O equilíbrio entre os vocais do Jeremy e a parte instrumental está melhor do que nunca. Ao mesmo tempo em que ele se dedica com os vocais emocionantes já conhecidos anteriormente, há espaço para a melhor utilização das guitarras e o notável trabalho de bateria do Elliot, que alterna entre ritmos muito rápidos tão característicos do punk rock com seções meio tempo nos momentos mais imprevisíveis. Com as letras mantendo a qualidade e a sempre marcante entrega de Bolm nos vocais, essas novas variações instrumentais só acrescentaram, moldando para além da fórmula que foi tão agradável no primeiro disco e nem tanto no segundo. Essa espécie de “reajuste” tira o Touché Amoré duma limbo que eu temia que eles caíssem: a de bandas que são realmente boas, mas totalmente previsíveis. Fica muito difícil arriscar como vai ser o próximo disco da banda depois de Is Survived By. É algo muito mais ambicioso do que eles fizeram anteriormente, e que sempre que ouço me traz uma comparação com To Bring Our Own End, do qual certamente a banda foi influenciada.
Is Survived By [2013]
E todo esse “espaço” que a banda permitiu para variações instrumentais, indo rapidamente entre acordes diretos para uma seção jam, não tira de maneira nenhuma a honestidade que sentíamos anteriormente. A paixão doentia continua lá, só melhor distribuída e sem querer ser evidenciada a todo instante. Num certo sentido, embora as músicas, como afirmei, tenham mais horizontes onde são desenvolvidas, depois da audição, sentimos que percorremos uma espécie de atmosfera construída por todas essas divergências. Estranho que um álbum decididamente mais variado nos ofereça uma impressão de “conceito”, maior do que nos lançamentos anteriores. É como se todas essas múltiplas faces que o Touché decidiu exibir integrassem as dúvidas profundas que são erguidas durante o disco. Não há a saturação como em Parting The Sea Between Brightness And Me, pelo contrário, ouvir Is Survived By repetidas vezes vai oferecer pontos anteriormente não encontrados.

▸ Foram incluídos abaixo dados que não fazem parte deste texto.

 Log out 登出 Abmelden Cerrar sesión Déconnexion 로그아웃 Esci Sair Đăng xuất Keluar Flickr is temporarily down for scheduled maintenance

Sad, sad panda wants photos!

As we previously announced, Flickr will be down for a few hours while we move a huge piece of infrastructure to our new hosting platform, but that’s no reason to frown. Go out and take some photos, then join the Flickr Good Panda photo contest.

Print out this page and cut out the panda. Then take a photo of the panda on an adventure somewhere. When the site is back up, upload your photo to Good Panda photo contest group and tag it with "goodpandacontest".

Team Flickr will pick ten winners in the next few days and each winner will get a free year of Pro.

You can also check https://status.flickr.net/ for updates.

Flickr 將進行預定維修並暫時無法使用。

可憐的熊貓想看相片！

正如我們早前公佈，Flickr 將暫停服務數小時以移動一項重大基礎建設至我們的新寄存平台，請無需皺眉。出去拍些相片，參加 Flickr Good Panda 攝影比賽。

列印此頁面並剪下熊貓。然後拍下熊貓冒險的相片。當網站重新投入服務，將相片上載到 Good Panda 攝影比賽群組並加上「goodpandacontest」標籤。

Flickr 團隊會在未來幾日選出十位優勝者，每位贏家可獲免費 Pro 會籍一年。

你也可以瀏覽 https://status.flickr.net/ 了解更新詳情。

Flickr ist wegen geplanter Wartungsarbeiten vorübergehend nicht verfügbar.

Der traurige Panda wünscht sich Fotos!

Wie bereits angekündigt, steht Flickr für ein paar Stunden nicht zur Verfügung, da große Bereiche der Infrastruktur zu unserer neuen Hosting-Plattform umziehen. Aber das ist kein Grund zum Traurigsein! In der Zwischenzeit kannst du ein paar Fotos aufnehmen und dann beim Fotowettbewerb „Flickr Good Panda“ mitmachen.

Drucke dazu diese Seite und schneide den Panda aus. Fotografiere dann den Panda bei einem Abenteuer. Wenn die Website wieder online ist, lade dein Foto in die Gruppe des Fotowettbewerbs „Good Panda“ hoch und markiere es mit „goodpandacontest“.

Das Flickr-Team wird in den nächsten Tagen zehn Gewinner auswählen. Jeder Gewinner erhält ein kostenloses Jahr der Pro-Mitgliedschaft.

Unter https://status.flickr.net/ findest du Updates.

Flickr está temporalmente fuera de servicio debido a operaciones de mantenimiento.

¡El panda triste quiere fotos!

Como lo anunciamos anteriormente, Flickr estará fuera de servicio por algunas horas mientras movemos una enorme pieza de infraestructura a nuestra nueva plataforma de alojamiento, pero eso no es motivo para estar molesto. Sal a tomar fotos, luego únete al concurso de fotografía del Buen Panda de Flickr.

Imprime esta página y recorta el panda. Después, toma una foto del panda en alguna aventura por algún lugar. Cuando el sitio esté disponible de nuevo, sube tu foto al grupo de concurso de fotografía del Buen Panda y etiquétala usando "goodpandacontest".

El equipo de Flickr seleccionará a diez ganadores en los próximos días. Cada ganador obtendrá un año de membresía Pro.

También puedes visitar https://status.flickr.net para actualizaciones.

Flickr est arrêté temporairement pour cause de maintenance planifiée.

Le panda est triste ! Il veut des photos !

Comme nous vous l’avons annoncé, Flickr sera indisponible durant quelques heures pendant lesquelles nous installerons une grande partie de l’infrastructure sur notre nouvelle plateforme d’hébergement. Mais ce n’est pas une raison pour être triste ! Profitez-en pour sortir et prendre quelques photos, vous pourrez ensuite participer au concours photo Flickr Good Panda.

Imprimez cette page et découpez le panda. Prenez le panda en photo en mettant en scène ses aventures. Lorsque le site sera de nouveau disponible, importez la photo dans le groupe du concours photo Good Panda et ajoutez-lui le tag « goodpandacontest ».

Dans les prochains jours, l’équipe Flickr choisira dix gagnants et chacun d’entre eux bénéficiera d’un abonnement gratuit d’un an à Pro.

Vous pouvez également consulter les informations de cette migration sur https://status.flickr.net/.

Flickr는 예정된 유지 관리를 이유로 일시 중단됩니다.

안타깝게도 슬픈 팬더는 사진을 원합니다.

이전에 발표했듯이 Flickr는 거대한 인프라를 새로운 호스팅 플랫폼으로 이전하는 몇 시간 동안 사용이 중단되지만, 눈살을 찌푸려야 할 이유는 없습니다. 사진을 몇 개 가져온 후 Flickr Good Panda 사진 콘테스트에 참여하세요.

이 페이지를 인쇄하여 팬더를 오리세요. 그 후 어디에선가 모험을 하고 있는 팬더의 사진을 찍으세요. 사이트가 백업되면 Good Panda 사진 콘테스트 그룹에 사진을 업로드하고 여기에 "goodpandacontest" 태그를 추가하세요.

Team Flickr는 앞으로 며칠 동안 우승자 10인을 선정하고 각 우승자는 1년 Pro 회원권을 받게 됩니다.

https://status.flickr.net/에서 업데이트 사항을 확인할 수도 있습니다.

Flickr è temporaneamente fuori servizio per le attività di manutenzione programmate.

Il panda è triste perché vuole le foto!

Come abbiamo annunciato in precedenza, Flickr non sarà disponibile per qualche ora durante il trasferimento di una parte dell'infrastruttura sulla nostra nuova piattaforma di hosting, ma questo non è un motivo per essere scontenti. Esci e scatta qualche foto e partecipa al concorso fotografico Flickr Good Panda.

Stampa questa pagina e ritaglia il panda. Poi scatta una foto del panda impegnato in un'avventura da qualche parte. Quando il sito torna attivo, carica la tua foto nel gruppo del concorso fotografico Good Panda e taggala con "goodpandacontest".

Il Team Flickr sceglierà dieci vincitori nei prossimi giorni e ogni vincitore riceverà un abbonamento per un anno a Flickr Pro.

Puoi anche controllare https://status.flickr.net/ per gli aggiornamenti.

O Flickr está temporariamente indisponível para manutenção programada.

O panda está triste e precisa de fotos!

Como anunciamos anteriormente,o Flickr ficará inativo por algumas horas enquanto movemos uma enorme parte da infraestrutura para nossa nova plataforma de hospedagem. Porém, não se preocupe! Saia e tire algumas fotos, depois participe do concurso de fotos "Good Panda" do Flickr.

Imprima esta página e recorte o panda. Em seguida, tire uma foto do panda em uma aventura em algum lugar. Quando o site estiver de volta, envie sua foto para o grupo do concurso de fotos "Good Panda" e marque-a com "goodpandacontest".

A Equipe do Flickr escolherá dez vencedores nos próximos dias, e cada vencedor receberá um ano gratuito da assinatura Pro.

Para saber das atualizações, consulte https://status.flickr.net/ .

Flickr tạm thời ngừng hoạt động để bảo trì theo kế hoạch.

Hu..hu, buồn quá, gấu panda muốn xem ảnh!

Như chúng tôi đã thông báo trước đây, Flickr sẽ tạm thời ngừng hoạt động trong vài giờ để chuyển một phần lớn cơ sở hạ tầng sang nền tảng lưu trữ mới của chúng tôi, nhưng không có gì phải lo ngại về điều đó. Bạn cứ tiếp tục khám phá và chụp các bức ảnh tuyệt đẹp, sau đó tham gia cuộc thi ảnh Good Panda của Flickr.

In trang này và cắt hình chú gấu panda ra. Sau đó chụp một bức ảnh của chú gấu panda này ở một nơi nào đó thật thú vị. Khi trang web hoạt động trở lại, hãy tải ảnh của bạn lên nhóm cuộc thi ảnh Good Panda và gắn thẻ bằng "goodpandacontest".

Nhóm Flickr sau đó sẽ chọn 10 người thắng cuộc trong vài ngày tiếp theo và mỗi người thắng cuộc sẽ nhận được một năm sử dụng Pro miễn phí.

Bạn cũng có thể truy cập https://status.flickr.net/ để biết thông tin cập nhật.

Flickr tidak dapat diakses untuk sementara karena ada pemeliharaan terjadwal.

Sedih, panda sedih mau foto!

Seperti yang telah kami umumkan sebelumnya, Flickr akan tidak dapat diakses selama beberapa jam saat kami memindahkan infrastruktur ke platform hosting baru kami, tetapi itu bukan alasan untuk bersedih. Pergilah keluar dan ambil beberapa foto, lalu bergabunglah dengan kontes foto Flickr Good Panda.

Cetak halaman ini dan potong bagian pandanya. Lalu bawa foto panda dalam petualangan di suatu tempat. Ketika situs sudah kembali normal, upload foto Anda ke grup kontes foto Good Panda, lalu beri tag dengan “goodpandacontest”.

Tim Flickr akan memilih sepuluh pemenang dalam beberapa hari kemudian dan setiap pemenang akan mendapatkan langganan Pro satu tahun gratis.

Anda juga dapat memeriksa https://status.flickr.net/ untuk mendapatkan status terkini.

Is Survived By é construído por uma banda que parece estar completamente confortável com sua sonoridade, um Jeremy menos “contraído” do que no disco anterior (ainda que relativamente monótono). Talvez os fãs do primeiro trabalho estranhem o som muito mais polido, mas aqui isto não parece mero esmero como em Parting The Sea Between Brightness And Me, pois esse álbum justifica essa superprodução em seus micros detalhes, as passagens que se completam. É engraçado como uma banda consegue se renovar sem ir muito além do que fez anteriormente, apenas contando com idéias diferentes e mais vontade do que apenas “empacotar” músicas extremamente emotivas em menos de três minutos. Em algum ponto, Jeremy diz “há sempre uma chance de recair e voltar a ser a pessoa que eu ainda temo estar ali”. Como artistas, o Touché Amoré deu um passo a frente e fez essa queda parecer muito improvável.

This is survived by a love. This is survived by a cause; that you aren’t the only who remembers what it was. This is survived by a love. This is survived by a wish; that you won’t let down who has attached themselves to it.”